So in 5 days I should squeeze and let the bag drain right? Then let everything settle for an hr or two and rack into jugs. I started out with 1 gallon of water but the berrys put out about 1 gallon them selfs ! So I have closer to 2 gallons. I'm trying to get more berrys but it would be about 2 more days. So my wine might be a little weaker than I'd like. But it should still taste like strawberrys right ?

Or should I just ferment one gallon and use the second to just top off the first after racking ?


----------



## russfink (Mar 10, 2012)

i like to stir the must and force liquid through the fruit bag, which also has the added benefit of forcing gas out of the bag. with a pulpy fruit like strawberry this will make for longer clearing time, but to the ultimate benefit of the wine.

do you have a hydrometer? that'll tell you when to move it to the secondary.


----------



## Twintrades (Mar 10, 2012)

Yea i have one whats the target sg to move it ??

I started at 1.082 ( Dont berrys throw off more sugar as they get extracted ?)


----------



## olusteebus (Mar 10, 2012)

Would it be ok to supplement my stawberris with jam. I have 5 pounds for one gallon


----------



## russfink (Mar 10, 2012)

1.082 is fine for an OG. You might get a little more sugar out of the berries by maceration over the course of primary fermentation. But that's pretty much where your gravity should be.

I move my must to the secondary around 1.040-1.030. It's usually around 4-5 days in.


----------



## Twintrades (Mar 11, 2012)

My berries are not nearly as red as they used to be. And the straining bag is now holing only about 2 cups of pulp. Weird how the berries can get squished down to that. lol

Ill take a reading tonight to see where im at. It sure foams up alot and when i play with the bag of pulp. Really nice smell to it as well.


----------



## Twintrades (Mar 11, 2012)

Well i didnt wait im down to 1.060 right now ill rack tomorrow after work. Ill have to make a trip to the brew shop. I dont have enuf bungs/airlocks......


----------



## midmoboy (Mar 11, 2012)

Strawberry is my favorite to make. Quick to the bottle and to drink. I just use frozen berries and no juice. just a touch of tannin. sugar feed it till it wont ferment any longer and add sugar to taste. I use only white sugar.


----------



## Twintrades (Mar 11, 2012)

so how long from pitching to drinking ??

How long should it age ? O know as long as i can stand it. Id like to try it and if its good ill make a 5 gallon car boy worth.


----------



## Julie (Mar 11, 2012)

If you are going to rack at 1.060, try and take as much of the yeast that is laying on the bottom as possible. The reason is not to have a stuck fermentation.


----------



## Twintrades (Mar 11, 2012)

No I'm not planning on racking at 1.060. What I meant was at the rate this is going I'll rack tomorrow an it might be at 1.040-.030 I wouldn't rack till at least 1.040 with 1.030 or less being ideal. It's going so good I don't want to mess anything up.


----------



## Twintrades (Mar 12, 2012)

well I just checked and im at 1.000........... Guess ill take the berry's out 

Tomorrow ill rack into a secondary. Then let it sit for a month. Then sorbate, k-metea and a week later back sweeten with an f-pac.


----------



## russfink (Mar 13, 2012)

That's a pretty brisk fermentation!


----------



## Twintrades (Mar 13, 2012)

Yea tell me about it. I couldent belive it either. Guess the d 47 really liked this batch ! You can deff taste the alcohol and Btw with a little sugar syrup it was way better than the carlos rossi blush ! Even with the yeast aftertaste lol. i cant wait to try it bottled. This one might be a keeper ill make it into a 5 gallon batch once straw berrys get into season.


----------



## Twintrades (Mar 24, 2012)

Yea i sampled some lastnight. I had to rack to get the 1/4+ less out. 
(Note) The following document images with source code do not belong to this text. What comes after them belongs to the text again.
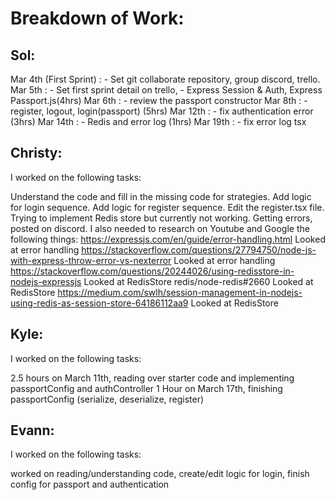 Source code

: # Breakdown of Work:

## Sol:

Mar 4th (First Sprint) : - Set git collaborate repository, group discord, trello.
Mar 5th : - Set first sprint detail on trello, - Express Session & Auth, Express Passport.js(4hrs)
Mar 6th : - review the passport constructor
Mar 8th : - register, logout, login(passport) (5hrs)
Mar 12th : - fix authentication error (3hrs)
Mar 14th : - Redis and error log (1hrs)
Mar 19th : - fix error log tsx

## Christy:

I worked on the following tasks:

Understand the code and fill in the missing code for strategies.
Add logic for login sequence.
Add logic for register sequence. Edit the register.tsx file.
Trying to implement Redis store but currently not working. Getting errors, posted on discord. I also needed to research on Youtube and Google the following things:
https://expressjs.com/en/guide/error-handling.html Looked at error handling https://stackoverflow.com/questions/27794750/node-js-with-express-throw-error-vs-nexterror Looked at error handling https://stackoverflow.com/questions/20244026/using-redisstore-in-nodejs-expressjs Looked at RedisStore redis/node-redis#2660 Looked at RedisStore https://medium.com/swlh/session-management-in-nodejs-using-redis-as-session-store-64186112aa9 Looked at RedisStore

## Kyle:

I worked on the following tasks:

2.5 hours on March 11th, reading over starter code and implementing passportConfig and authController
1 Hour on March 17th, finishing passportConfig (serialize, deserialize, register)

## Evann:

I worked on the following tasks:

worked on reading/understanding code, create/edit logic for login, finish config for passport and authentication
Dry its even good, a little sharp but good. I sweetened some a little and was that even better. Man with a little age im seeing this being great !
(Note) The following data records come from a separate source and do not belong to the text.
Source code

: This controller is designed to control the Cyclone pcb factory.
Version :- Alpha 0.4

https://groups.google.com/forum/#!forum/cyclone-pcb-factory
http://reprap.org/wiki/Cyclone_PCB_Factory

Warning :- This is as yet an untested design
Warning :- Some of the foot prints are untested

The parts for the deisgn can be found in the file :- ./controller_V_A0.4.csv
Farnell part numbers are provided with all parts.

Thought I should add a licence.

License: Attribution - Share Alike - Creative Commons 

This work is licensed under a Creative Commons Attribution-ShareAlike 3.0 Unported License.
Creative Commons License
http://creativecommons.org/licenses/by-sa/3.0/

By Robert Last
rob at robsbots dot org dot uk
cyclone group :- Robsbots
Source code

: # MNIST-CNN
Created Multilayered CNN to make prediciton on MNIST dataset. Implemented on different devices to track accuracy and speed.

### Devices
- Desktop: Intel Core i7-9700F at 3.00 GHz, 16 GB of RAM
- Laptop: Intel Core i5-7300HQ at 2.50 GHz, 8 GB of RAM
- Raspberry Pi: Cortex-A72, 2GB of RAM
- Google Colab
Again when the berrys are in season im doing a 5 gallon batch !


----------



## Auburn-Bob (Mar 24, 2012)

I just bottled my strawberry jam wine today. It tasted pretty good. I added a few ml of glycerin to each bottle for body, and a few ml of sugar syrup to produce a little bit of carbonation.


----------



## Turock (Mar 25, 2012)

Twintrades----Just a little trade secret here. D47 is my least fav. culture for strawberry. It delivers a very tamped down taste to strawberry wine. Does a fabulous job on color,tho. You'd be surprised how much better it will taste if you use a different culture especially for fruit or strawberry.


----------



## Twintrades (Mar 25, 2012)

Yea it was that or ec1118. I just tryed that one. What would you use cote de blanc ? Thats what im planning on useing with the 5 gallon batch later. Unless theres somthing better.


----------



## Auburn-Bob (Mar 25, 2012)

Here is a look at one of my bottles of strawberry jam wine. As usual, my gallon made exactly 5 of the 750 ml bottles. The homemade label is crude, but it gets the job done.


----------



## Turock (Mar 26, 2012)

I see nothing wrong with that label. Looks great.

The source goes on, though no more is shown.